Yes, async functions are natively available in python3.6+ and node7+, and requires a gem in ruby. Ruby can also use fibers and eventloop to do concurrency using just the standard library, but it is missing the async/await syntactic sugar.


> [Python] being the number one preferred scripting language on planet earth

Is it?

I'd imagine JavaScript usage/execution is probably way way higher.


Yes python is more preferred when choosing a scripting language and javascript is more executed in browsers. And the two do not contradict.


I think you're both correct. For sysadmin definition of scripting, python would be most popular. For the 'fast to write' definition of scripting then sure, JavaScript.


I don't think I've ever heard that as a definition of "scripting".


Which one?

For the second, the definition of 'scripting language' used to be 'doesn't use a compiler' but JS and everything else has a JIT now, so 'make something quick' is a modern equivalent.

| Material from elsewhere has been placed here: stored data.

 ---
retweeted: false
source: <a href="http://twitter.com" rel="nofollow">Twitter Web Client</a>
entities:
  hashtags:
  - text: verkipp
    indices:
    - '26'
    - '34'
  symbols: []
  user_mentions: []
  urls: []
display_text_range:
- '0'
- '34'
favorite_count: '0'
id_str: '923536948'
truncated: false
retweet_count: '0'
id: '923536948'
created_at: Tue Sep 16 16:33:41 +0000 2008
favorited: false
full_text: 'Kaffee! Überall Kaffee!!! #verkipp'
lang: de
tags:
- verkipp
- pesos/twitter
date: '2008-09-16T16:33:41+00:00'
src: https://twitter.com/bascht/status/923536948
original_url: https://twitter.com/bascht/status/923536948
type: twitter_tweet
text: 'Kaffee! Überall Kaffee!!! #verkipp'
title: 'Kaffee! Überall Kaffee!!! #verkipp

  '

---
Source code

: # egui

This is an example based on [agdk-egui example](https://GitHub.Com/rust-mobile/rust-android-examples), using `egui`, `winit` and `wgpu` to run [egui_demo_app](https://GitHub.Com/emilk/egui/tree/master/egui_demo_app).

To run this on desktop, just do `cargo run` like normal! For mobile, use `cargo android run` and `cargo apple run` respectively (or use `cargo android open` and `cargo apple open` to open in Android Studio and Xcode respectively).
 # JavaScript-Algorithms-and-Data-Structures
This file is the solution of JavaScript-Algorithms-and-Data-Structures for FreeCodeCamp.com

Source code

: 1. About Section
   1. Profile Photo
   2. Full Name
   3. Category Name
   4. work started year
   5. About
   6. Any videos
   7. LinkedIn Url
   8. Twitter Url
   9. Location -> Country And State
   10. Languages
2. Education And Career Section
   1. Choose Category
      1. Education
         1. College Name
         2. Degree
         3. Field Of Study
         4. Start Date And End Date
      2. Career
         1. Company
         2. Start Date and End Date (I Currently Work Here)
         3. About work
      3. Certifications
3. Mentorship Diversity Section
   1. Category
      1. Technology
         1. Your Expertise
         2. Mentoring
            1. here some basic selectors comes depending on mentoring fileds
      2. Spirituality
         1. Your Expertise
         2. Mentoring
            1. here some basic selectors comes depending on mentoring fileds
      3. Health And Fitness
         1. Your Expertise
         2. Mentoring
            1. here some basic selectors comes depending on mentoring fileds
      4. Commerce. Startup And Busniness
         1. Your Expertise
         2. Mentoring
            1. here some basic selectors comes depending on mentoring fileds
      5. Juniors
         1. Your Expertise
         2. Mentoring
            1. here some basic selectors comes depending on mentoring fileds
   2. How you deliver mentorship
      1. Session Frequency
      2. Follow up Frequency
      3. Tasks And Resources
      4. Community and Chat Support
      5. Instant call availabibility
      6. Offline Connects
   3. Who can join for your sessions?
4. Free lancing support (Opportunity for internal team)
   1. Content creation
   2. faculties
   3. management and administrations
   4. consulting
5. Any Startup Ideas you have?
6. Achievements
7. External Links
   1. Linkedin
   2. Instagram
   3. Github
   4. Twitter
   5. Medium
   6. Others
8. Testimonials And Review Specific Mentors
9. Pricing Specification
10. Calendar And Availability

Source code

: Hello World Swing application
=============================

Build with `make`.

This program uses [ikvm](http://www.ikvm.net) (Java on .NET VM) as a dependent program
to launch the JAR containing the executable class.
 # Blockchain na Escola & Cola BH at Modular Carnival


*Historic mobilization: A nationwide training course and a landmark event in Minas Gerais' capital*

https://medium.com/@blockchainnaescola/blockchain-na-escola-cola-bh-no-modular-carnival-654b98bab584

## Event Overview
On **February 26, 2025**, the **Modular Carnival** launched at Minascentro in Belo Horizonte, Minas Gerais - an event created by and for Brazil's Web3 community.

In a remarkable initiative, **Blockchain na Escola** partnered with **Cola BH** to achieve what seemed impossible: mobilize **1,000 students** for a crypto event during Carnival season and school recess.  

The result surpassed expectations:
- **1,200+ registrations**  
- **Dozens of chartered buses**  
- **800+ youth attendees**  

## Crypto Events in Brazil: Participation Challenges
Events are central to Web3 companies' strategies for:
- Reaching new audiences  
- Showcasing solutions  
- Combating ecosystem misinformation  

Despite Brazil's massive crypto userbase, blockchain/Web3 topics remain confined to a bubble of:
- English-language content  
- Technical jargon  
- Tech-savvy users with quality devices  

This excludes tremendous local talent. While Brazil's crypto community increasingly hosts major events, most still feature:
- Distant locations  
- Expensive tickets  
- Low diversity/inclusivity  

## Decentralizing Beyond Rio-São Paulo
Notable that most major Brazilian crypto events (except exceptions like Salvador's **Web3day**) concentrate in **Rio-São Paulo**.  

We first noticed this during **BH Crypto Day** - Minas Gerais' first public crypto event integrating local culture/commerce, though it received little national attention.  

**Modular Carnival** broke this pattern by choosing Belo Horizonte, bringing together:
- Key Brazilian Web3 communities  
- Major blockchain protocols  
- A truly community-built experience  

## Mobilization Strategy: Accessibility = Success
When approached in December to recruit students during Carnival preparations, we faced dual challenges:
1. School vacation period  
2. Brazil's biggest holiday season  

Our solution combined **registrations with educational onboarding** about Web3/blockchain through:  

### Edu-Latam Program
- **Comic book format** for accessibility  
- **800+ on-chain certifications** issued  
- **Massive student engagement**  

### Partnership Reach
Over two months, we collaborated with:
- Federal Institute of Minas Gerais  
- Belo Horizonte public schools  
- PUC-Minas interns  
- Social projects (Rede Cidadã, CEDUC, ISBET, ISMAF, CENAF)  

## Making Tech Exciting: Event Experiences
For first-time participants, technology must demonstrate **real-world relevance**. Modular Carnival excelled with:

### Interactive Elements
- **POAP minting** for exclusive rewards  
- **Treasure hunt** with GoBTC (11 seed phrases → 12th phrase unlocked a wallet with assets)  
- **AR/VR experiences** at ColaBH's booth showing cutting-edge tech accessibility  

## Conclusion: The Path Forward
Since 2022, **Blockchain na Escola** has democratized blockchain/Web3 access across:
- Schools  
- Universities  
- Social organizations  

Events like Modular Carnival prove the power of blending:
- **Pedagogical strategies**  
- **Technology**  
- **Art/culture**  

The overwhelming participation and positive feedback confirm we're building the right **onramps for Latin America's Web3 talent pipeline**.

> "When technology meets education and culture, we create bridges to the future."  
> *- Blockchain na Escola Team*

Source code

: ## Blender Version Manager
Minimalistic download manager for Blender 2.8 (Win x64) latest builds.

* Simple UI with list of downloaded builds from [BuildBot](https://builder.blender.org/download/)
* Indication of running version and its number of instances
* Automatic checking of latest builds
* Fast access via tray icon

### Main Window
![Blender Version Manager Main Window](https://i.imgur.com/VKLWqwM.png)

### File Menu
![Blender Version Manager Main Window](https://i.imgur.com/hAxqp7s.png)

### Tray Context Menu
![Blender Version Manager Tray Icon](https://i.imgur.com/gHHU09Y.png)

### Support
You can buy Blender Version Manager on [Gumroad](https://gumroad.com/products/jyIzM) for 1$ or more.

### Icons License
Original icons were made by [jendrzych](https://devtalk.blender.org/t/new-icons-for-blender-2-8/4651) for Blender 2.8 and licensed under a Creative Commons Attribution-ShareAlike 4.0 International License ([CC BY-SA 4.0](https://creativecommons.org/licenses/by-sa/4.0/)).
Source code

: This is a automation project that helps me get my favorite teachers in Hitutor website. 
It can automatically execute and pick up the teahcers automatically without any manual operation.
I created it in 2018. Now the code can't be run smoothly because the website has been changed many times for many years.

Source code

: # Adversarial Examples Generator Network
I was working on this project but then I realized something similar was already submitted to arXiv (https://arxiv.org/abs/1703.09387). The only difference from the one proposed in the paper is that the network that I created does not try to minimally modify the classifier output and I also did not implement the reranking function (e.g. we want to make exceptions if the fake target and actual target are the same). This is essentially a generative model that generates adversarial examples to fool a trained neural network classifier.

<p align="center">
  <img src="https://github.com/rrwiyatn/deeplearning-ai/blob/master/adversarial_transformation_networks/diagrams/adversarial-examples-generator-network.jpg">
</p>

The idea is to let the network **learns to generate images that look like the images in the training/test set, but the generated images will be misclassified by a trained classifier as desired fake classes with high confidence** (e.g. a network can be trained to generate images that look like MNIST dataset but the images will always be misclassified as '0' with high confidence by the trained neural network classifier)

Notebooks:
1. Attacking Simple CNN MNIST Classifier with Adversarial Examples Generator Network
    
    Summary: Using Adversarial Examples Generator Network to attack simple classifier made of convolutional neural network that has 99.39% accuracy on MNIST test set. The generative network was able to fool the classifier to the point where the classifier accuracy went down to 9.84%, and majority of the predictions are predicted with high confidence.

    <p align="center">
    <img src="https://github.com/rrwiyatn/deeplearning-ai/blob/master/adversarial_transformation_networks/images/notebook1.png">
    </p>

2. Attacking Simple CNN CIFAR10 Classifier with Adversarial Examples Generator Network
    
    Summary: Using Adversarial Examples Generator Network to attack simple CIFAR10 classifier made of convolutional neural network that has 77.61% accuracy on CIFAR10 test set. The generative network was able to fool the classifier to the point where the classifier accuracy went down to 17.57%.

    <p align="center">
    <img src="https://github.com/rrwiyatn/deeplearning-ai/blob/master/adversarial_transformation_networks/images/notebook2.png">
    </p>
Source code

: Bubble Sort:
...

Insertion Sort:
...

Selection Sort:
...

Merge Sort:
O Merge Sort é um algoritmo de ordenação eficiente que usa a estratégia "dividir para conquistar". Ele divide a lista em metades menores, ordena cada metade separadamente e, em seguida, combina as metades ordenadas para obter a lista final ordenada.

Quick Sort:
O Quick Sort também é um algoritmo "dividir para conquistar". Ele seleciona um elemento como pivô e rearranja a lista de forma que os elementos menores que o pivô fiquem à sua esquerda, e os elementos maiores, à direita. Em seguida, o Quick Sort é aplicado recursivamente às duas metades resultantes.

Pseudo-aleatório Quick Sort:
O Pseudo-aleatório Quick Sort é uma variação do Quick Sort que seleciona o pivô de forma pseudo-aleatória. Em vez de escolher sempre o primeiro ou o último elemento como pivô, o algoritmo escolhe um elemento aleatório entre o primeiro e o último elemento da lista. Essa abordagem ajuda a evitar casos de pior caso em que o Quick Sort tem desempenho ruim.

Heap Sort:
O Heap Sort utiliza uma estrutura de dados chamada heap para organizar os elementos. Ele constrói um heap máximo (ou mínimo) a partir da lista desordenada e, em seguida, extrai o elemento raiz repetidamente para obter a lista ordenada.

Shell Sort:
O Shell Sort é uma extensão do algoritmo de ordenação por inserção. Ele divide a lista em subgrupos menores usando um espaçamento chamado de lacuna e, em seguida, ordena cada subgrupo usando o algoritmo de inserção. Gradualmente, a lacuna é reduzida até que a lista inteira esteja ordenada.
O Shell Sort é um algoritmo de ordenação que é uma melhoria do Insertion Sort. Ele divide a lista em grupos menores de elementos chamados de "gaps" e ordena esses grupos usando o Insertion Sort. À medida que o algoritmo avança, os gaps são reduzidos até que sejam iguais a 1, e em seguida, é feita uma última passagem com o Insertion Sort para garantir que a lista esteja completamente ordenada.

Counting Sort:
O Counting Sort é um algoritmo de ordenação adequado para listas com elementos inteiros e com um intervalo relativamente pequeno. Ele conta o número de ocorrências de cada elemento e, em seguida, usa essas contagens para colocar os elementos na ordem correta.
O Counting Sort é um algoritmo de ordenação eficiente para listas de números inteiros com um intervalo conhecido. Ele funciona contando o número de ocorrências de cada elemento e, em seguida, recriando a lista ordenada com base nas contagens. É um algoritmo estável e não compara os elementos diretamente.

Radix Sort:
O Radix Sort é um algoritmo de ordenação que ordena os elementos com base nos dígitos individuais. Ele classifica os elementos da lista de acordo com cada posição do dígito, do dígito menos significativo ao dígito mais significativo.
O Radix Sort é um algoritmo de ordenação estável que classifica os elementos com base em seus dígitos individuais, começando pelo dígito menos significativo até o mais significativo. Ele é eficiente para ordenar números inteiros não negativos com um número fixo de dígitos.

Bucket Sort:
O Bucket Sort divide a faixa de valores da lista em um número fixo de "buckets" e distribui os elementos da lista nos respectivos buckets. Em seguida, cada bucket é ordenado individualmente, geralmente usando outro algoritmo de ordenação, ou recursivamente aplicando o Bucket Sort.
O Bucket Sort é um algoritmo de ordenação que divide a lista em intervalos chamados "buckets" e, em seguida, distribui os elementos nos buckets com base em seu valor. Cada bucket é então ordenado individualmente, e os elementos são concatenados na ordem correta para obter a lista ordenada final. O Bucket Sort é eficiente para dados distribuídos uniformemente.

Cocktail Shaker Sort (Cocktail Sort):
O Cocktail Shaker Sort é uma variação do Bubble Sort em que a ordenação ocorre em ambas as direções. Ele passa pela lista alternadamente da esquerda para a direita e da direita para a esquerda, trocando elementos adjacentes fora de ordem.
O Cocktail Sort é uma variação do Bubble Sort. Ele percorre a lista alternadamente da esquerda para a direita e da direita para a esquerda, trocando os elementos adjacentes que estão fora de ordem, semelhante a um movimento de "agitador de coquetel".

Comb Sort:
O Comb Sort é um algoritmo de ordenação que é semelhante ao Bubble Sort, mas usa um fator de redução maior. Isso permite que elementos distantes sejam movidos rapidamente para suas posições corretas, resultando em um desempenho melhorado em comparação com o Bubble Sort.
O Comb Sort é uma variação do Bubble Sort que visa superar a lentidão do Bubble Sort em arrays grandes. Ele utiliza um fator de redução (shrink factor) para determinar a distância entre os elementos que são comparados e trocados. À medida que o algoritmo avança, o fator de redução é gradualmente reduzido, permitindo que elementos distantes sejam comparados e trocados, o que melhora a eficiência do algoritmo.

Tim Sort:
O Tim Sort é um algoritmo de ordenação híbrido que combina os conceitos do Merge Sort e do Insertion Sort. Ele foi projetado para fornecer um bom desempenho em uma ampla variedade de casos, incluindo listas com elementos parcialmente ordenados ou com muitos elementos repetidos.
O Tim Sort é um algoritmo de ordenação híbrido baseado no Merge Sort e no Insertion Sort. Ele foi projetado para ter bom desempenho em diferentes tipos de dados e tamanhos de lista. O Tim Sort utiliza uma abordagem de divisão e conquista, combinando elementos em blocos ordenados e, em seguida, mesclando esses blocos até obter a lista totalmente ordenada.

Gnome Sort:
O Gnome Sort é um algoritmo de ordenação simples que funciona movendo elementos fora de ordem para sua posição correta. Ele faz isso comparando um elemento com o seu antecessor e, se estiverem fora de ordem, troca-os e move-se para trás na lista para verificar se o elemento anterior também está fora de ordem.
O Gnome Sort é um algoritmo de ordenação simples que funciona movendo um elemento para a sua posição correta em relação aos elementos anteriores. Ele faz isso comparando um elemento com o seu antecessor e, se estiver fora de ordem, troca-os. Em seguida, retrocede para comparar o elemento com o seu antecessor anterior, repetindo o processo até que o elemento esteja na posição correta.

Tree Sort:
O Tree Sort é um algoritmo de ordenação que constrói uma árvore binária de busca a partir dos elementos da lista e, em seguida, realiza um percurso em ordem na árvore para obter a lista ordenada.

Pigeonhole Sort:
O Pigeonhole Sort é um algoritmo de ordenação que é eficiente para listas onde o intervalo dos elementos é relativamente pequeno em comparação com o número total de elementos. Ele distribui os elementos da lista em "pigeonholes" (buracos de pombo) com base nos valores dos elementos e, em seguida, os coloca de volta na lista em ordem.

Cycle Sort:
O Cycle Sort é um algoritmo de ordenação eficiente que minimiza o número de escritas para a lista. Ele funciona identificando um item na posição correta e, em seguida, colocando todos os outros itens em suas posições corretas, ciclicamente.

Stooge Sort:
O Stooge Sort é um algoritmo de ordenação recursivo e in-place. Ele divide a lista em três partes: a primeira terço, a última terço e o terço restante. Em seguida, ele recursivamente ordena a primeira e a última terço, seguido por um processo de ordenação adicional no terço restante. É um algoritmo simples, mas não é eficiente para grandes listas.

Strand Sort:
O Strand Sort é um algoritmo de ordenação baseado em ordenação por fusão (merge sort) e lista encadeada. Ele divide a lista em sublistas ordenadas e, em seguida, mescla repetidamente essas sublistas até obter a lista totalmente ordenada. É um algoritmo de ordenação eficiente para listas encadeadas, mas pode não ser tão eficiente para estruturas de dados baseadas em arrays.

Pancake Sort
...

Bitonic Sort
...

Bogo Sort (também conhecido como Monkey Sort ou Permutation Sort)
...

But people don't use javascript to write scripts. Javascript is mostly used in writing web services.


I mostly write javascript now for my day job... But python is nicer for scripts... The asynchronous nature of node makes it a pain for me


Async/await largely solves that though.


To an extent... If you're using something that supports promises and not callbacks, which not all of the things you want to use to write an actual script do.


You can easily transform a callback into a promise via simple glue-functions:

    let result = await CallbackPromise.from(some.callbackConventionFunction, param);
Then you get a unified form for the code-base.


Python is significantly more popular than Ruby. It doesn't mean that it's a better programming language, but a library for X or an example of how to do X are significantly more likely to exist for Python than for Ruby, and there are other popularity advantages like more implementations.


There's micropython for the esp8266... not sure if ruby has been ported


If you like ruby, checkout crystal.


Honestly, variations of this question has been asked too many times to be taken as an “honest question”. See also: Rails developer hijacking Django thread.

It’s weird lots of Ruby developers feel the need to shout “don’t forget ruby!” when nice things about Python are posted. Just take your pick, who cares.

Btw, I know, assume good faith, yada yada.


I researched Ruby, but the syntax idiosyncrasies of the language made it appear to be created by an amateur. Like weird language constructs to do something, that makes you go, "huh! What kind of random junk is this?"

Some people obviously swear by it, and thus created Ruby on Rails.

Python does have some weird features as well, but I try to steer away from it, and keep my code simple and boring. My primary concern is how efficient the code is executed as it gets translated into machine code.

The cost/benefit ratio of switching to Ruby never quite seemed worth it. So I continue to stick with Python, for applications that are not time execution sensitive. For all others, there's Java, then C++, then C itself.


you say “created by an amateur” like it’s an insult.

some of the best things we have are created by total amateurs. thats how this works.

i’m not 100% on the life histories of Matz and Guido but wasnt Guido kind of also an amateur too?


They were both involved academically with language design.


"...Python, for applications that are not time execution sensitive. For all others, there's Java, then C++, then C itself."

That is assuming you know how to work with data structures and algorithms the right way. A O(n^n) implementation runs slow in C as well.


This should not be dated 2015 because this is the second edition that just came out today.


This is the second edition, which is new, so it shouldn't be (2015).


I’m right there with ya calderarrow. I’m a middle aged physician with no prior programming experience, but I picked this book up on a whim a few years ago and it changed my life. I started automating little thing a here and there and now I see opportunities everywhere that a “real developer” could capitalize on. For as expensive as EMR’s are, you will NEVER meet a doctor who loves theirs, they just hate some less than others. Patient portals are even worse. This industry is ripe for disruption.


I am biased because the author is a friendly acquaintance, but this is a great book (and Al is a great person.)